The 2005 Atlantic Hurricane Season was already off to a very fast start as it entered the month of July. The month of June was one of the thirteen most active Junes ever with two named storms: Arlene and Bret. Then, several days into the new month, another two storms developed including Tropical Storm Cindy, and what would become Hurricane Dennis. When Dennis was done, it would go down as one of the most powerful ever in the month of July with 150 mph winds at its peak.
On top of that, Dennis had a couple brushes with Category Five intensity as its winds reached levels of 150 mph and 145 mph, which gave it a peak strength of Category Four on the Saffir-Simpson Scale. It also became the fifth storm in less than 12 months to strike at least a part of the Florida Peninsula. During the 2004 Atlantic Season, four hurricanes: Charley, Frances, Ivan, and Jeanne struck a part, or all of Florida over a span of a month and a half.
The Caribbean didn't go unscathed either. Of the 32 deaths so far attributed to Dennis, 27 of them were in the islands that dot the Caribbean Sea including Cuba and Haiti, which were hit the hardest by the storm. Perhaps the most devastated of all the towns impacted by Hurricane Dennis was the coastal Cuban town of Cienfuegos on the South Central shore of the biggest island in the entire Caribbean. But, in the end, it was the damage done to Florida, Alabama, and Mississippi, which drew tremendous attention since these areas were hit hard by Ivan in 2004.

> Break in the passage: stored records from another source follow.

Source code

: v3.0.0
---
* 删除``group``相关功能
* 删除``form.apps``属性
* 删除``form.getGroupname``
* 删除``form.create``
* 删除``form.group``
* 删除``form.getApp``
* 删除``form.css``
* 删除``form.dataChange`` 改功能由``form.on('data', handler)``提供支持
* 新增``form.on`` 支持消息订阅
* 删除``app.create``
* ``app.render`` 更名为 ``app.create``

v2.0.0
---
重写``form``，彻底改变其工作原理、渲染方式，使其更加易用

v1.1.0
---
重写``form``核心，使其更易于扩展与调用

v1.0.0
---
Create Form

On July 4th, 2005, one day after Tropical Storm Cindy developed in the Northwest Caribbean Sea near the Mexican resort city of Cozumel, another disturbance was generating concern in the Western Atlantic and Eastern Caribbean Sea. This disturbance was already raising fears that it could become a significant player in the coming days for not only the islands, but also for the United States coast. And, by the late evening on July 4th, those fears began becoming a full fledged reality as it organized into the fourth depression of the still young 2005 Atlantic Hurricane Season.
Originating some 100 miles to the West-Northwest of Grenada in the Southern Windward islands, Tropical Depression Four only had winds of 30 mph, and a minimum central pressure of 1010 mb, or 29.83 inches of Hg, but forecasts were already calling for it to be a hurricane within 72 hours, and that was only the beginning. Within 12 hours of forming, the depression grew into the fourth named storm of the season, and was given the name Dennis. By 8:00 PM EDT on July 5th, the storm, which had continued to strengthen, now had winds of 45 mph, and a barometric pressure of 29.56 inches, or 1001 mb.

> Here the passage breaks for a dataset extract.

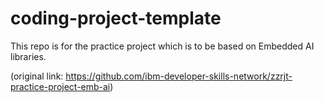 # coding-project-template
This repo is for the practice project which is to be based on Embedded AI libraries. 

(original link: https://github.com/ibm-developer-skills-network/zzrjt-practice-project-emb-ai)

Becoming a more grave situation by the hour, the fledgling tropical storm started to grab attention when late evening forecasts from the National Hurricane Center predicted the storm would be a major hurricane with 100 knot, or 115 mph winds within 72 hours. At that time, 11:00 PM EDT on July 5th, Dennis only had winds of 50 mph while its minimum central pressure was only down to 29.53 inches, or 1000 mb. However, forecasters noted that the system had become better organized, and was entering a region where upper level winds and sea surface temperatures were very conducive towards intensification.
Some nineteen hours after that forecast, Air Force Reserve Aircraft found that the storm had indeed strengthened and organized into a minimal hurricane with 80 mph winds. The pressure measured at that time was found to be 985 mb, or 29.09 inches of Hg. There was also a 79 knot wind at the 700 mb level in the northeastern quadrant of the tropical cyclone, which when extrapolated to the surface was 70 knots or 80 mph. Headed toward Jamaica, there was no doubt that Dennis was going to become a major hurricane, a very rare occurrence for the month of July.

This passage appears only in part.